### What to produce
Find the line containing "- Models: Enable". Retype it and every later line of the records exactly, leaving out pictures.
Record excerpts Block Start
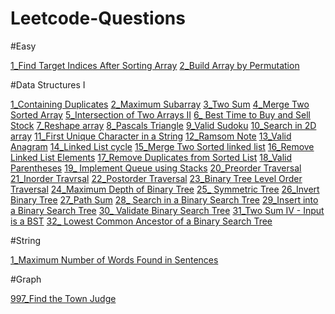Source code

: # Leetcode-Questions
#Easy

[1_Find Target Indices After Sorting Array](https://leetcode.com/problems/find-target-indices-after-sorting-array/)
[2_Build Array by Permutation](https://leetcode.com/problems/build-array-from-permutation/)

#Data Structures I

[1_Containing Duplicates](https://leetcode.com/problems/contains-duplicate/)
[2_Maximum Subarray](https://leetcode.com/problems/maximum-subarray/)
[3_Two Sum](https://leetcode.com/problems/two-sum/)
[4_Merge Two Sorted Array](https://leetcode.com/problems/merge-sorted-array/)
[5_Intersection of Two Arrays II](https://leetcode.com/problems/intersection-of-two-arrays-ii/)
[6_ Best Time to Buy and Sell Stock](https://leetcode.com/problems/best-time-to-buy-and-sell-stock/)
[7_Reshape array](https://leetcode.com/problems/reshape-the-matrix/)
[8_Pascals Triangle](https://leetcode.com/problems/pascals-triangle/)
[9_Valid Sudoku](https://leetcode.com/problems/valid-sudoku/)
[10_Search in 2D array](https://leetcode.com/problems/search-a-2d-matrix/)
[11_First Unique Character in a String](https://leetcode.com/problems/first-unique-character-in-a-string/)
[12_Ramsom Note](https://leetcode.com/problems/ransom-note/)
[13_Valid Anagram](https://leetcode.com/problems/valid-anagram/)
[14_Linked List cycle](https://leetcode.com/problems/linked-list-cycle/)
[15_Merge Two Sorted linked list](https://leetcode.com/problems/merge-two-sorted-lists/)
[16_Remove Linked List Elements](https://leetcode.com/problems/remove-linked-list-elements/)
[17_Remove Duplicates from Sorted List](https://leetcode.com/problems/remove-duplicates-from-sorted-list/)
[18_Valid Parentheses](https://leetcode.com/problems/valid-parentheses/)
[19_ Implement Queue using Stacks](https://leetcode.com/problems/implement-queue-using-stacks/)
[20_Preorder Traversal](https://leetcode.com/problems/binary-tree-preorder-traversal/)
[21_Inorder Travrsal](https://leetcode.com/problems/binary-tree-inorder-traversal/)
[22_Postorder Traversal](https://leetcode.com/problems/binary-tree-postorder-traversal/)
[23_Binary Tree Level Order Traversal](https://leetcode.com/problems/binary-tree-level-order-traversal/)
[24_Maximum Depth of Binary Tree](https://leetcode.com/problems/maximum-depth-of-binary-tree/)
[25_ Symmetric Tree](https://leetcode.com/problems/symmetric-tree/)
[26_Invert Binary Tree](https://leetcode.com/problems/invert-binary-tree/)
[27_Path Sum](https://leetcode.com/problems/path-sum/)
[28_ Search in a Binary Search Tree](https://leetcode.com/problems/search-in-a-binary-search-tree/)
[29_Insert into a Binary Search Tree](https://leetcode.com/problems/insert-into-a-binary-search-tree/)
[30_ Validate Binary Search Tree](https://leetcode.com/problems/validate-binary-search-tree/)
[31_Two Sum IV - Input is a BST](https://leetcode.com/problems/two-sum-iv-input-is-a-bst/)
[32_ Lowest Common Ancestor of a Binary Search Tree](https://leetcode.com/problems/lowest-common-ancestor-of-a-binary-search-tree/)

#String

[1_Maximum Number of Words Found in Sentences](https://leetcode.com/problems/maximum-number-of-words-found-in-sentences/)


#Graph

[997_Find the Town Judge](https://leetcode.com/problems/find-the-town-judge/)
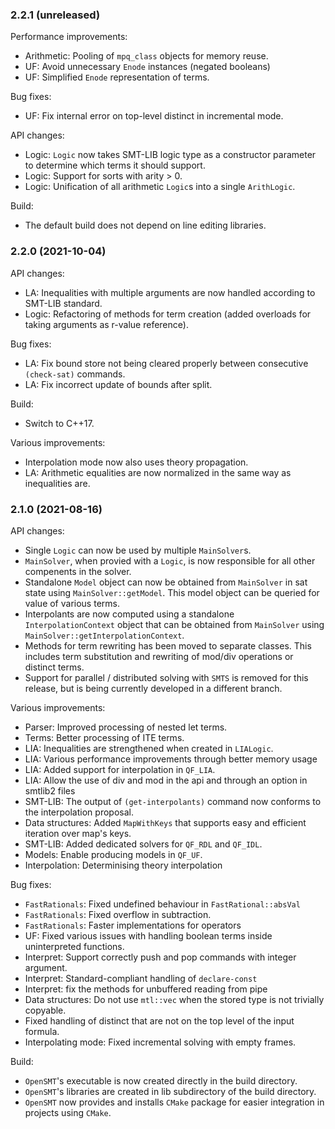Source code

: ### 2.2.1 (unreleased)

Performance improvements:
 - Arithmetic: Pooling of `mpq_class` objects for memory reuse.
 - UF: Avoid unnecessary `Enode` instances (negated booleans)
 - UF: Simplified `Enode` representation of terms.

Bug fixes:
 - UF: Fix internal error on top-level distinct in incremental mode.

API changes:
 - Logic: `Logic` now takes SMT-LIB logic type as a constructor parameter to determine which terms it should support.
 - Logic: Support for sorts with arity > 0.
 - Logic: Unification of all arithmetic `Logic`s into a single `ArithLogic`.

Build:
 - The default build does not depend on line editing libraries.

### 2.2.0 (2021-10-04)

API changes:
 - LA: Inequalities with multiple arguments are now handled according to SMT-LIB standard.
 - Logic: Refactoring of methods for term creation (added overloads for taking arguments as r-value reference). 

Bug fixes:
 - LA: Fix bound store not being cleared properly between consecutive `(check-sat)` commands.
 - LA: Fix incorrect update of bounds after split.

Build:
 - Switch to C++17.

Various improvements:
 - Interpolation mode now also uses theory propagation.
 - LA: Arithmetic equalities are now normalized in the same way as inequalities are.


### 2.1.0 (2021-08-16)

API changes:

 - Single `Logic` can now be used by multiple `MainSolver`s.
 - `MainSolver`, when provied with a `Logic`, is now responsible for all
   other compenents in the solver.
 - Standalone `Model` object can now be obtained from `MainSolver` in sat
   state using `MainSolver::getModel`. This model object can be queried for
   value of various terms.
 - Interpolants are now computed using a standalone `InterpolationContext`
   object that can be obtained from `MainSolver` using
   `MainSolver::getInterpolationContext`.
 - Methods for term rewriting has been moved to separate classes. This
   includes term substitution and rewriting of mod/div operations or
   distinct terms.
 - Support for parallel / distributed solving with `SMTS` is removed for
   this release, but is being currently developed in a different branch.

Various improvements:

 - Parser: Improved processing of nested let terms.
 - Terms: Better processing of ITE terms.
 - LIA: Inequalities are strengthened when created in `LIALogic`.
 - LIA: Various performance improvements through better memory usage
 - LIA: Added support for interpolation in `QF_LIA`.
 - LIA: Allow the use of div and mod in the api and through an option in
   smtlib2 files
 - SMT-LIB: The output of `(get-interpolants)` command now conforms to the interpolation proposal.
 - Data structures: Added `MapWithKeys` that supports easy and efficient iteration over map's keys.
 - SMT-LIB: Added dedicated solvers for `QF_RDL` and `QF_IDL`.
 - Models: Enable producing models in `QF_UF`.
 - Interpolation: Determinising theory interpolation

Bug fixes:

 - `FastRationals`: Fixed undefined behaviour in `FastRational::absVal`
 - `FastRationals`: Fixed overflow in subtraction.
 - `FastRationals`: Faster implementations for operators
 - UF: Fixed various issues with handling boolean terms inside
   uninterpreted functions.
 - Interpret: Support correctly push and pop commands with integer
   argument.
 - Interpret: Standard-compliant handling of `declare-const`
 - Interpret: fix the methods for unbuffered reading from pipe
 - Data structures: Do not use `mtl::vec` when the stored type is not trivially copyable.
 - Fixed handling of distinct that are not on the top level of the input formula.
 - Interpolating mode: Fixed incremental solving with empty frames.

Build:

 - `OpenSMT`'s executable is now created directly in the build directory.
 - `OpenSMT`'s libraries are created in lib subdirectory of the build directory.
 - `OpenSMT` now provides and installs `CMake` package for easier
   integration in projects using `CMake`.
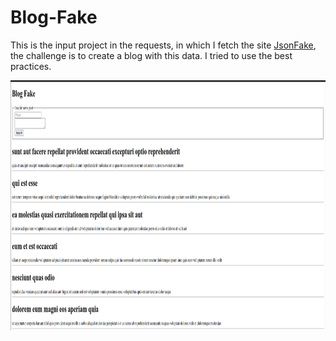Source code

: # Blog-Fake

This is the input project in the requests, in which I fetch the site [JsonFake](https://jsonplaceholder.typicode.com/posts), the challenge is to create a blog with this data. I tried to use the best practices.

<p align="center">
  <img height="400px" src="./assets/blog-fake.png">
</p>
Record excerpts Block End
### Solved exercise
 - Models: Enable producing models in `QF_UF`.
 - Interpolation: Determinising theory interpolation

Bug fixes:

 - `FastRationals`: Fixed undefined behaviour in `FastRational::absVal`
 - `FastRationals`: Fixed overflow in subtraction.
 - `FastRationals`: Faster implementations for operators
 - UF: Fixed various issues with handling boolean terms inside
   uninterpreted functions.
 - Interpret: Support correctly push and pop commands with integer
   argument.
 - Interpret: Standard-compliant handling of `declare-const`
 - Interpret: fix the methods for unbuffered reading from pipe
 - Data structures: Do not use `mtl::vec` when the stored type is not trivially copyable.
 - Fixed handling of distinct that are not on the top level of the input formula.
 - Interpolating mode: Fixed incremental solving with empty frames.

Build:

 - `OpenSMT`'s executable is now created directly in the build directory.
 - `OpenSMT`'s libraries are created in lib subdirectory of the build directory.
 - `OpenSMT` now provides and installs `CMake` package for easier
   integration in projects using `CMake`.
Source code

: # Blog-Fake

This is the input project in the requests, in which I fetch the site [JsonFake](https://jsonplaceholder.typicode.com/posts), the challenge is to create a blog with this data. I tried to use the best practices.

<p align="center">
  <img height="400px" src="./assets/blog-fake.png">
</p>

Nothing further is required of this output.